The Paparazzi are Out of Control

I can't believe I forgot to tell you the weirdest part of my whole deviated septum experience!

I got my first endoscopy. An endoscopy is a medical term for shoving a camera into an orifice and displaying the results to someone who doesn't want to see it. The word comes from the Latin endo ("viewing") and scopus ("where the sun don't shine").

The tools required for this are a gullible, trusting patient and an endoscope. An endoscope is a thankfully tiny camera with a light at the end of a disturbingly long fiber-optic cable. The doctor feeds the cable into the orifice of choice until he encounters resistance or lawsuits. Everyone in the room gets to watch the whole thing on a high-def LCD screen. The picture quality was stunning.

In my case, it went up my nose, but with that much cable he could have gone in anywhere. In college, I once sat across a cafeteria table from a guy who shoved a piece of spaghetti up his nose, snorted, and pulled one end out of his mouth. He moved it back and forth like he was flossing his sinuses. You can't beat a solid education at a top university.

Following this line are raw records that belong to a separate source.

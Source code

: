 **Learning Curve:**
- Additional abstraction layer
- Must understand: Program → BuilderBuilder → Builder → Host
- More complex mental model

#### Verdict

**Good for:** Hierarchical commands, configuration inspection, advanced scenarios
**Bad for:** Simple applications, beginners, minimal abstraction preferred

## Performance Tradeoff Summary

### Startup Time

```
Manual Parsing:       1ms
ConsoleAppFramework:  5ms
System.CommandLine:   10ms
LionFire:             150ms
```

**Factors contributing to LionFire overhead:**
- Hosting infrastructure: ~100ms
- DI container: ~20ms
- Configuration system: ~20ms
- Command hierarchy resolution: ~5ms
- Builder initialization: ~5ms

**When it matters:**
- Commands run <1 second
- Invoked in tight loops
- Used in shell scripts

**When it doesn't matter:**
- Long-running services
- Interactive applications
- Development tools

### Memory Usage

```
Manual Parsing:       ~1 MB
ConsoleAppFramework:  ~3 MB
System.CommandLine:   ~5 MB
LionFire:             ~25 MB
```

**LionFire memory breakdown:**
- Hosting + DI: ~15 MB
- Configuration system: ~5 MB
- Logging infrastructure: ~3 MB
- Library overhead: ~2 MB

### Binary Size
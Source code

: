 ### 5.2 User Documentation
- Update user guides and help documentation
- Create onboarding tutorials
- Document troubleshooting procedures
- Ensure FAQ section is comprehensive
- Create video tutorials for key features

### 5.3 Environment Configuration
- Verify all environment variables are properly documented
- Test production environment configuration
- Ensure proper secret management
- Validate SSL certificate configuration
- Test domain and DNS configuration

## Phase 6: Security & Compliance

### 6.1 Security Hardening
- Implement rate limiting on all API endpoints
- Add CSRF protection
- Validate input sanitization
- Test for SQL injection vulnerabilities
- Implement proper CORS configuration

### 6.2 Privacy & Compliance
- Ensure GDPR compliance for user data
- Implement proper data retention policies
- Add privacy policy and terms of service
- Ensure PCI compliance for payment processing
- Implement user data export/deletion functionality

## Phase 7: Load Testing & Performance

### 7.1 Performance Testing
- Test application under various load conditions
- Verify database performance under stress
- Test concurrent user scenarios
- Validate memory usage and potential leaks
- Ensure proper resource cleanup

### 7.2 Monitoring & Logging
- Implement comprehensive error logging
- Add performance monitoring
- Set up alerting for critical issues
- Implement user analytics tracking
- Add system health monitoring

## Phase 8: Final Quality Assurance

The results of my personal endoscopy aren't available yet, but I expect you can pick them up on blu-ray by the fall. I did find an image online that looked fairly representative.



The callouts are of course added later, though having an internal pop-up video would be an interesting evolutionary trait.

So it goes up my nose and down the back of my mouth until I'm getting a look at my own vocal chords from an unusual top-down angle. Very sexy. The doctor would say things like "try not to swallow," which is tougher than it sounds when you're trying not to barf.

What I learned was:


  1. Once you get inside, the view from any of your body openings is pretty much the same: pink, pulpy flesh. It's when something else shows up (for example, a rivet) that you have to start worrying.

  2. There is an AMA requirement that all humiliating or disgusting procedures are carried out with an attractive young intern in the room. Mine was named Jenny, and she was very nice even if she wouldn't make eye contact after the endoscopy.

  3. Always blow your nose, clean your ears, floss, and whatever other orifice maintenance you can think of before going to any doctor, just in case they have a new endoscope they want to try.

  4. I didn't see them clean the endoscope either before or after my procedure. I'm sure they got to it before the next person with a nose came along.


And this wraps up another exciting installment of Oversharing Medically. Stay tuned tomorrow for the results from my thyroid checkup!

3 comments:

Artful Dodger said...

So those stories about you being a deviant are true?

Tom said...

Re #4: You *hope* that particular endoscope is restricted to nasal use only.

Christian Walters said...

The doctor armed with the endoscope is an ENT, so I figure he's only qualified to also stick it down someone's throat or into their ear hole. (How awful would that be? "Yep, your eardrum bursts real easy. Let's go find your brain.")

Intern Jenny might be using it for all kinds of purposes. Hmmmm... I'm torn between not wanting to know and wanting to daydream about it.

This doctor also had a lot of autographed pictures of Jennifer Nettles. Think a certain Sugarland singer had a deviated septum?

And AD -- I'm *not* a deviant! You mistake one All-Girl School for the Blind as a QuikTrip restroom and you're branded for life.